A Waikato kindy teacher was caught stealing food from children's lunchboxes before either eating it, hiding it or putting it in her pocket.
The case is one of more than a dozen of serious misconduct at Waikato education providers in the past five years.
The 16 cases include sexual relations between teachers and students, sexual violation, possessing child pornography, and convictions for drugs and threatening to kill.
It is the first time that disciplinary decisions specific to Waikato teachers can been revealed as, until now, the Teachers Council has kept all location and identifying details secret.
The council initially refused to provide the information and it has taken more than five months for the Times to obtain it via the Official Information Act.
A teacher at an unnamed Waikato childcare centre was censured in April after she was caught on camera stealing food from her pupils' lunchboxes in November, 2011.
Staff did not believe the children when they first raised the alarm that food was missing, a Teachers' Council Complaints Assessment Committee decision said.
It was not until the teacher was caught on closed-circuit television that the centre took action.
She was seen opening lunchboxes, removing food and either placing it in her pockets, a plastic bag or eating it.
The committee found that, despite the modest value of the food items, stealing from children was at the "serious end of the spectrum" of unacceptable behaviour.
The woman, who made no excuses for her behaviour, was also ordered to declare the serious misconduct to prospective employers for five years.
"She emphasised that she was trying to put this incident behind her, that there would be no repetition, and that she was hoping to move on with her career," the decision said.

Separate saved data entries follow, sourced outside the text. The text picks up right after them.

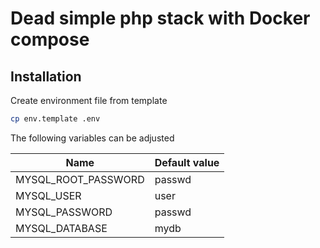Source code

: # Dead simple php stack with Docker compose

## Installation
Create environment file from template
```bash
cp env.template .env
```

The following variables can be adjusted

| Name                | Default value |
| ------------------- | ------------- |
| MYSQL_ROOT_PASSWORD | passwd        |
| MYSQL_USER          | user          |
| MYSQL_PASSWORD      | passwd        |
| MYSQL_DATABASE      | mydb          |  



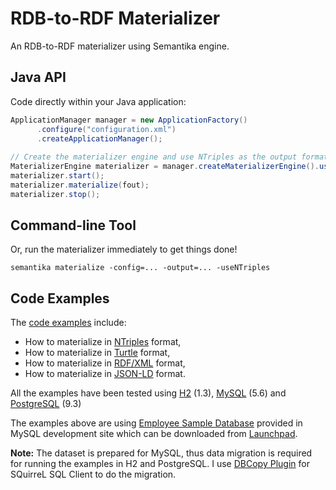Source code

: RDB-to-RDF Materializer
=======================

An RDB-to-RDF materializer using Semantika engine.

Java API
--------

Code directly within your Java application:

```java
ApplicationManager manager = new ApplicationFactory()
      .configure("configuration.xml")
      .createApplicationManager();
      
// Create the materializer engine and use NTriples as the output format.
MaterializerEngine materializer = manager.createMaterializerEngine().useNTriples();
materializer.start();
materializer.materialize(fout);
materializer.stop();
```

Command-line Tool
-----------------

Or, run the materializer immediately to get things done!

```
semantika materialize -config=... -output=... -useNTriples
```

Code Examples
-------------

The [code examples](https://github.com/obidea/semantika-materializer/tree/master/example) include:
* How to materialize in [NTriples][1] format,
* How to materialize in [Turtle][2] format,
* How to materialize in [RDF/XML][3] format,
* How to materialize in [JSON-LD][4] format.

All the examples have been tested using [H2][5] (1.3), [MySQL][6] (5.6) and [PostgreSQL][7] (9.3)

The examples above are using [Employee Sample Database](http://dev.mysql.com/doc/employee/en/index.html) provided in MySQL development site
which can be downloaded from [Launchpad](https://launchpad.net/test-db/).

**Note:** The dataset is prepared for MySQL, thus data migration is required for running the examples in H2 and PostgreSQL. I use 
[DBCopy Plugin](http://dbcopyplugin.sourceforge.net/) for SQuirreL SQL Client to do the migration.

  [1]: http://www.w3.org/TR/n-triples/   "W3C recommendation on NTriples syntax"
  [2]: http://www.w3.org/TR/turtle/   "W3C recommendation on Turtle syntax"
  [3]: http://www.w3.org/TR/rdf-syntax-grammar/   "W3C recommendation on RDF/XML syntax"
  [4]: http://www.w3.org/TR/json-ld/   "W3C recommendation on JSON-LD syntax"
  [5]: http://www.h2database.com/   "H2 site"
  [6]: http://www.mysql.com/   "MySQL site"
  [7]: http://www.postgresql.org/   "PostgreSQL site"


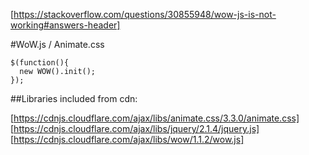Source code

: [https://stackoverflow.com/questions/30855948/wow-js-is-not-working#answers-header]
 
#WoW.js / Animate.css 

```
$(function(){
  new WOW().init(); 
});
```
 
##Libraries included from cdn:

[https://cdnjs.cloudflare.com/ajax/libs/animate.css/3.3.0/animate.css]
[https://cdnjs.cloudflare.com/ajax/libs/jquery/2.1.4/jquery.js]
[https://cdnjs.cloudflare.com/ajax/libs/wow/1.1.2/wow.js]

Six Waikato teachers have also been barred from the classroom for having inappropriate sexual relations with students, including one case of underage abuse.
This follows revelations by the Times last month that South Waikato school teacher Rueben James Parinui Tapara is facing charges of sexually abusing boys in his care and supplying them with cannabis between 2010 and August this year.
In one case, heard by the Disciplinary Tribunal in September 2009, a male teacher had sexual relations with three male students over four years.
The teacher also sent explicit text messages and sexual photographs of himself and made sexual sounds over the telephone to the students.
Another Waikato teacher faced the tribunal in 2010 for making repeated inappropriate and sexualised comments to teenage girls.
He said words to the effect of, "Bend over and I'll take a photo of your tits" and "When your nipples are hard you get horny."
One male teacher, aged 29, was sent to prison for three years and six months for forcing a 13-year-old girl to perform oral sex on him.
In all cases of a serious sexual nature the teachers were formally censured and had their registrations cancelled.
Teachers Council director Peter Lind said cases of serious misconduct brought the teaching profession into disrepute and compromised its role in the community.
"Overall, you've got to say that the vast majority of teachers act honourably and professionally and so whenever there's a slip that's why it's such a shock to everybody because that's not the expectation of the profession."
He said the cases ranged in severity from significant betrayals of trust to misjudgments around the use of social media.
Thorough vetting of teachers was needed to reduce the chance of serious cases of misconduct occurring in schools, Mr Lind said.
"I don't think you could ever say you can totally prevent or eradicate everything because of the nature that's involved in some of these cases."